◆ **Task description**:
When copying the records below, keep every word as it is and drop the images.

Top of Study material

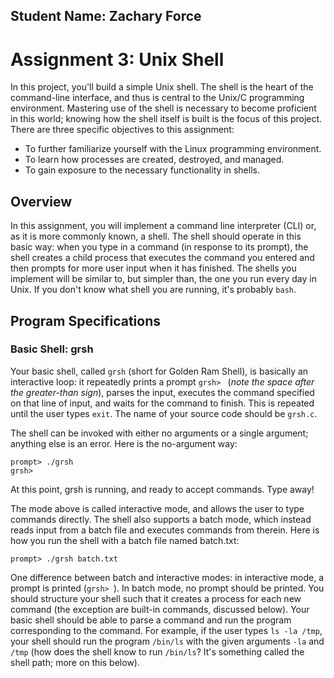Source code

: ## Student Name: Zachary Force

# Assignment 3: Unix Shell

In this project, you'll build a simple Unix shell. The shell is the heart of the command-line interface, and thus is central to the Unix/C programming
environment. Mastering use of the shell is necessary to become proficient in this world; knowing how the shell itself is built is the focus of this project.
There are three specific objectives to this assignment:
- To further familiarize yourself with the Linux programming environment.
- To learn how processes are created, destroyed, and managed.
- To gain exposure to the necessary functionality in shells.

## Overview
In this assignment, you will implement a command line interpreter (CLI) or, as it is more commonly known, a shell. The shell should operate in this
basic way: when you type in a command (in response to its prompt), the shell creates a child process that executes the command you entered and then
prompts for more user input when it has finished. The shells you implement will be similar to, but simpler than, the one you run every day in Unix.
If you don't know what shell you are running, it's probably `bash`.

## Program Specifications

### Basic Shell: grsh

Your basic shell, called `grsh` (short for Golden Ram Shell), is basically an interactive loop: it repeatedly prints a prompt `grsh> `
(*note the space after the greater-than sign*), parses the input, executes the command specified on that line of input, and waits for
the command to finish. This is repeated until the user types `exit`. The name of your source code should be `grsh.c`.

The shell can be invoked with either no arguments or a single argument; anything else is an error. Here is the no-argument way:

```
prompt> ./grsh
grsh>
```

At this point, grsh is running, and ready to accept commands. Type away!

The mode above is called interactive mode, and allows the user to type commands directly. The shell also supports a batch mode, which instead
reads input from a batch file and executes commands from therein. Here is how you run the shell with a batch file named batch.txt:

```
prompt> ./grsh batch.txt
```

One difference between batch and interactive modes: in interactive mode, a prompt is printed (`grsh> `). In batch mode, no prompt should be printed.
You should structure your shell such that it creates a process for each new command (the exception are built-in commands, discussed below). Your basic
shell should be able to parse a command and run the program corresponding to the command. For example, if the user types `ls -la /tmp`, your shell
should run the program `/bin/ls` with the given arguments `-la` and `/tmp` (how does the shell know to run `/bin/ls`? It's something called the shell path;
more on this below).

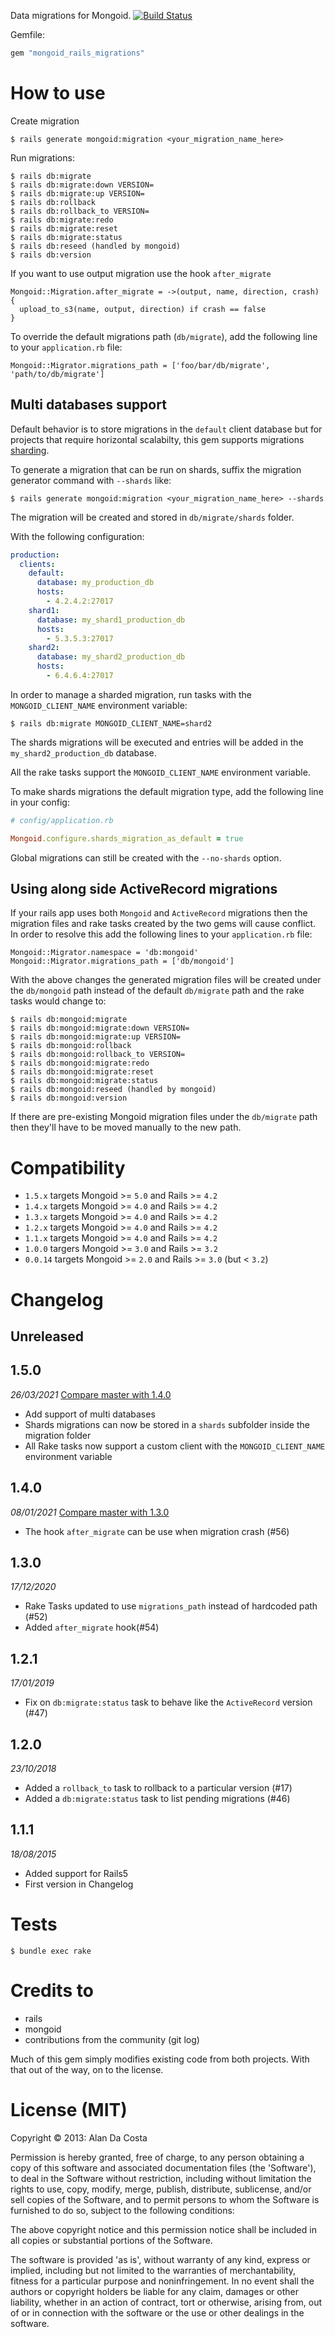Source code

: Data migrations for Mongoid. [![Build Status](https://travis-ci.org/adacosta/mongoid_rails_migrations.svg?branch=master)](https://travis-ci.org/adacosta/mongoid_rails_migrations)

Gemfile:
```ruby
gem "mongoid_rails_migrations"
```

# How to use

Create migration
```
$ rails generate mongoid:migration <your_migration_name_here>
```

Run migrations:
```
$ rails db:migrate
$ rails db:migrate:down VERSION=
$ rails db:migrate:up VERSION=
$ rails db:rollback
$ rails db:rollback_to VERSION=
$ rails db:migrate:redo
$ rails db:migrate:reset
$ rails db:migrate:status
$ rails db:reseed (handled by mongoid)
$ rails db:version
```

If you want to use output migration use the hook `after_migrate`
```
Mongoid::Migration.after_migrate = ->(output, name, direction, crash) {
  upload_to_s3(name, output, direction) if crash == false
}
```

To override the default migrations path (`db/migrate`), add the following line to your `application.rb` file:
```
Mongoid::Migrator.migrations_path = ['foo/bar/db/migrate', 'path/to/db/migrate']
```

## Multi databases support

Default behavior is to store migrations in the `default` client database but for projects that require horizontal scalabilty, this gem supports migrations [sharding](https://en.wikipedia.org/wiki/Shard_\(database_architecture\)).

To generate a migration that can be run on shards, suffix the migration generator command with `--shards` like:

```
$ rails generate mongoid:migration <your_migration_name_here> --shards
```

The migration will be created and stored in `db/migrate/shards` folder.

With the following configuration:

```yaml
production:
  clients:
    default:
      database: my_production_db
      hosts:
        - 4.2.4.2:27017
    shard1:
      database: my_shard1_production_db
      hosts:
        - 5.3.5.3:27017
    shard2:
      database: my_shard2_production_db
      hosts:
        - 6.4.6.4:27017
```

In order to manage a sharded migration, run tasks with the `MONGOID_CLIENT_NAME` environment variable:

```
$ rails db:migrate MONGOID_CLIENT_NAME=shard2
```

The shards migrations will be executed and entries will be added in the `my_shard2_production_db` database.

All the rake tasks support the `MONGOID_CLIENT_NAME` environment variable.

To make shards migrations the default migration type, add the following line in your config:

```ruby
# config/application.rb

Mongoid.configure.shards_migration_as_default = true
```

Global migrations can still be created with the `--no-shards` option.

## Using along side ActiveRecord migrations

If your rails app uses both `Mongoid` and `ActiveRecord` migrations then the migration files and rake tasks created by the two gems will cause conflict.
In order to resolve this add the following lines to your `application.rb` file:
```
Mongoid::Migrator.namespace = 'db:mongoid'
Mongoid::Migrator.migrations_path = ['db/mongoid']
```
With the above changes the generated migration files will be created under the `db/mongoid` path instead of the default `db/migrate` path and the rake tasks would change to:
```
$ rails db:mongoid:migrate
$ rails db:mongoid:migrate:down VERSION=
$ rails db:mongoid:migrate:up VERSION=
$ rails db:mongoid:rollback
$ rails db:mongoid:rollback_to VERSION=
$ rails db:mongoid:migrate:redo
$ rails db:mongoid:migrate:reset
$ rails db:mongoid:migrate:status
$ rails db:mongoid:reseed (handled by mongoid)
$ rails db:mongoid:version
```
If there are pre-existing Mongoid migration files under the `db/migrate` path then they'll have to be moved manually to the new path.

# Compatibility

* `1.5.x` targets Mongoid >= `5.0` and Rails >= `4.2`
* `1.4.x` targets Mongoid >= `4.0` and Rails >= `4.2`
* `1.3.x` targets Mongoid >= `4.0` and Rails >= `4.2`
* `1.2.x` targets Mongoid >= `4.0` and Rails >= `4.2`
* `1.1.x` targets Mongoid >= `4.0` and Rails >= `4.2`
* `1.0.0` targers Mongoid >= `3.0` and Rails >= `3.2`
* `0.0.14` targets Mongoid >= `2.0` and Rails >= `3.0` (but < `3.2`)

# Changelog

## Unreleased

## 1.5.0
_26/03/2021_
[Compare master with 1.4.0](https://github.com/adacosta/mongoid_rails_migrations/compare/v1.4.0...master)
* Add support of multi databases
* Shards migrations can now be stored in a `shards` subfolder inside the migration folder
* All Rake tasks now support a custom client with the `MONGOID_CLIENT_NAME` environment variable

## 1.4.0
_08/01/2021_
[Compare master with 1.3.0](https://github.com/adacosta/mongoid_rails_migrations/compare/v1.3.0...master)
* The hook `after_migrate` can be use when migration crash (#56)

## 1.3.0
_17/12/2020_
* Rake Tasks updated to use `migrations_path` instead of hardcoded path (#52)
* Added `after_migrate` hook(#54)

## 1.2.1
_17/01/2019_
* Fix on `db:migrate:status` task to behave like the `ActiveRecord` version (#47)

## 1.2.0
_23/10/2018_
* Added a `rollback_to` task to rollback to a particular version (#17)
* Added a `db:migrate:status` task to list pending migrations (#46)

## 1.1.1
_18/08/2015_
* Added support for Rails5
* First version in Changelog

# Tests

```
$ bundle exec rake
```

# Credits to

* rails
* mongoid
* contributions from the community (git log)

Much of this gem simply modifies existing code from both projects.
With that out of the way, on to the license.

# License (MIT)

Copyright © 2013: Alan Da Costa

Permission is hereby granted, free of charge, to any person obtaining a copy of this software and associated documentation files (the 'Software'),
to deal in the Software without restriction, including without limitation the rights to use, copy, modify, merge, publish,
distribute, sublicense, and/or sell copies of the Software, and to permit persons to whom the Software is furnished to do so, subject to
the following conditions:

The above copyright notice and this permission notice shall be included in all copies or substantial portions of the Software.

The software is provided 'as is', without warranty of any kind, express or implied, including but not limited to the warranties of
merchantability, fitness for a particular purpose and noninfringement. In no event shall the authors or copyright holders be liable for any
claim, damages or other liability, whether in an action of contract, tort or otherwise, arising from, out of or in connection with the
software or the use or other dealings in the software.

Bottom of Study material

◆ **Solution below**:
Source code

: ## Student Name: Zachary Force

# Assignment 3: Unix Shell

In this project, you'll build a simple Unix shell. The shell is the heart of the command-line interface, and thus is central to the Unix/C programming
environment. Mastering use of the shell is necessary to become proficient in this world; knowing how the shell itself is built is the focus of this project.
There are three specific objectives to this assignment:
- To further familiarize yourself with the Linux programming environment.
- To learn how processes are created, destroyed, and managed.
- To gain exposure to the necessary functionality in shells.

## Overview
In this assignment, you will implement a command line interpreter (CLI) or, as it is more commonly known, a shell. The shell should operate in this
basic way: when you type in a command (in response to its prompt), the shell creates a child process that executes the command you entered and then
prompts for more user input when it has finished. The shells you implement will be similar to, but simpler than, the one you run every day in Unix.
If you don't know what shell you are running, it's probably `bash`.

## Program Specifications

### Basic Shell: grsh

Your basic shell, called `grsh` (short for Golden Ram Shell), is basically an interactive loop: it repeatedly prints a prompt `grsh> `
(*note the space after the greater-than sign*), parses the input, executes the command specified on that line of input, and waits for
the command to finish. This is repeated until the user types `exit`. The name of your source code should be `grsh.c`.

The shell can be invoked with either no arguments or a single argument; anything else is an error. Here is the no-argument way:

```
prompt> ./grsh
grsh>
```

At this point, grsh is running, and ready to accept commands. Type away!

The mode above is called interactive mode, and allows the user to type commands directly. The shell also supports a batch mode, which instead
reads input from a batch file and executes commands from therein. Here is how you run the shell with a batch file named batch.txt:

```
prompt> ./grsh batch.txt
```

One difference between batch and interactive modes: in interactive mode, a prompt is printed (`grsh> `). In batch mode, no prompt should be printed.
You should structure your shell such that it creates a process for each new command (the exception are built-in commands, discussed below). Your basic
shell should be able to parse a command and run the program corresponding to the command. For example, if the user types `ls -la /tmp`, your shell
should run the program `/bin/ls` with the given arguments `-la` and `/tmp` (how does the shell know to run `/bin/ls`? It's something called the shell path;
more on this below).

Source code

: Data migrations for Mongoid. [![Build Status](https://travis-ci.org/adacosta/mongoid_rails_migrations.svg?branch=master)](https://travis-ci.org/adacosta/mongoid_rails_migrations)

Gemfile:
```ruby
gem "mongoid_rails_migrations"
```

# How to use

Create migration
```
$ rails generate mongoid:migration <your_migration_name_here>
```

Run migrations:
```
$ rails db:migrate
$ rails db:migrate:down VERSION=
$ rails db:migrate:up VERSION=
$ rails db:rollback
$ rails db:rollback_to VERSION=
$ rails db:migrate:redo
$ rails db:migrate:reset
$ rails db:migrate:status
$ rails db:reseed (handled by mongoid)
$ rails db:version
```

If you want to use output migration use the hook `after_migrate`
```
Mongoid::Migration.after_migrate = ->(output, name, direction, crash) {
  upload_to_s3(name, output, direction) if crash == false
}
```

To override the default migrations path (`db/migrate`), add the following line to your `application.rb` file:
```
Mongoid::Migrator.migrations_path = ['foo/bar/db/migrate', 'path/to/db/migrate']
```

## Multi databases support

Default behavior is to store migrations in the `default` client database but for projects that require horizontal scalabilty, this gem supports migrations [sharding](https://en.wikipedia.org/wiki/Shard_\(database_architecture\)).

To generate a migration that can be run on shards, suffix the migration generator command with `--shards` like:

```
$ rails generate mongoid:migration <your_migration_name_here> --shards
```

The migration will be created and stored in `db/migrate/shards` folder.

With the following configuration:

```yaml
production:
  clients:
    default:
      database: my_production_db
      hosts:
        - 4.2.4.2:27017
    shard1:
      database: my_shard1_production_db
      hosts:
        - 5.3.5.3:27017
    shard2:
      database: my_shard2_production_db
      hosts:
        - 6.4.6.4:27017
```

In order to manage a sharded migration, run tasks with the `MONGOID_CLIENT_NAME` environment variable:

```
$ rails db:migrate MONGOID_CLIENT_NAME=shard2
```

The shards migrations will be executed and entries will be added in the `my_shard2_production_db` database.

All the rake tasks support the `MONGOID_CLIENT_NAME` environment variable.

To make shards migrations the default migration type, add the following line in your config:

```ruby
# config/application.rb

Mongoid.configure.shards_migration_as_default = true
```

Global migrations can still be created with the `--no-shards` option.

## Using along side ActiveRecord migrations

If your rails app uses both `Mongoid` and `ActiveRecord` migrations then the migration files and rake tasks created by the two gems will cause conflict.
In order to resolve this add the following lines to your `application.rb` file:
```
Mongoid::Migrator.namespace = 'db:mongoid'
Mongoid::Migrator.migrations_path = ['db/mongoid']
```
With the above changes the generated migration files will be created under the `db/mongoid` path instead of the default `db/migrate` path and the rake tasks would change to:
```
$ rails db:mongoid:migrate
$ rails db:mongoid:migrate:down VERSION=
$ rails db:mongoid:migrate:up VERSION=
$ rails db:mongoid:rollback
$ rails db:mongoid:rollback_to VERSION=
$ rails db:mongoid:migrate:redo
$ rails db:mongoid:migrate:reset
$ rails db:mongoid:migrate:status
$ rails db:mongoid:reseed (handled by mongoid)
$ rails db:mongoid:version
```
If there are pre-existing Mongoid migration files under the `db/migrate` path then they'll have to be moved manually to the new path.

# Compatibility

* `1.5.x` targets Mongoid >= `5.0` and Rails >= `4.2`
* `1.4.x` targets Mongoid >= `4.0` and Rails >= `4.2`
* `1.3.x` targets Mongoid >= `4.0` and Rails >= `4.2`
* `1.2.x` targets Mongoid >= `4.0` and Rails >= `4.2`
* `1.1.x` targets Mongoid >= `4.0` and Rails >= `4.2`
* `1.0.0` targers Mongoid >= `3.0` and Rails >= `3.2`
* `0.0.14` targets Mongoid >= `2.0` and Rails >= `3.0` (but < `3.2`)

# Changelog

## Unreleased

## 1.5.0
_26/03/2021_
[Compare master with 1.4.0](https://github.com/adacosta/mongoid_rails_migrations/compare/v1.4.0...master)
* Add support of multi databases
* Shards migrations can now be stored in a `shards` subfolder inside the migration folder
* All Rake tasks now support a custom client with the `MONGOID_CLIENT_NAME` environment variable

## 1.4.0
_08/01/2021_
[Compare master with 1.3.0](https://github.com/adacosta/mongoid_rails_migrations/compare/v1.3.0...master)
* The hook `after_migrate` can be use when migration crash (#56)

## 1.3.0
_17/12/2020_
* Rake Tasks updated to use `migrations_path` instead of hardcoded path (#52)
* Added `after_migrate` hook(#54)

## 1.2.1
_17/01/2019_
* Fix on `db:migrate:status` task to behave like the `ActiveRecord` version (#47)

## 1.2.0
_23/10/2018_
* Added a `rollback_to` task to rollback to a particular version (#17)
* Added a `db:migrate:status` task to list pending migrations (#46)

## 1.1.1
_18/08/2015_
* Added support for Rails5
* First version in Changelog

# Tests

```
$ bundle exec rake
```

# Credits to

* rails
* mongoid
* contributions from the community (git log)

Much of this gem simply modifies existing code from both projects.
With that out of the way, on to the license.

# License (MIT)

Copyright © 2013: Alan Da Costa

Permission is hereby granted, free of charge, to any person obtaining a copy of this software and associated documentation files (the 'Software'),
to deal in the Software without restriction, including without limitation the rights to use, copy, modify, merge, publish,
distribute, sublicense, and/or sell copies of the Software, and to permit persons to whom the Software is furnished to do so, subject to
the following conditions:

The above copyright notice and this permission notice shall be included in all copies or substantial portions of the Software.

The software is provided 'as is', without warranty of any kind, express or implied, including but not limited to the warranties of
merchantability, fitness for a particular purpose and noninfringement. In no event shall the authors or copyright holders be liable for any
claim, damages or other liability, whether in an action of contract, tort or otherwise, arising from, out of or in connection with the
software or the use or other dealings in the software.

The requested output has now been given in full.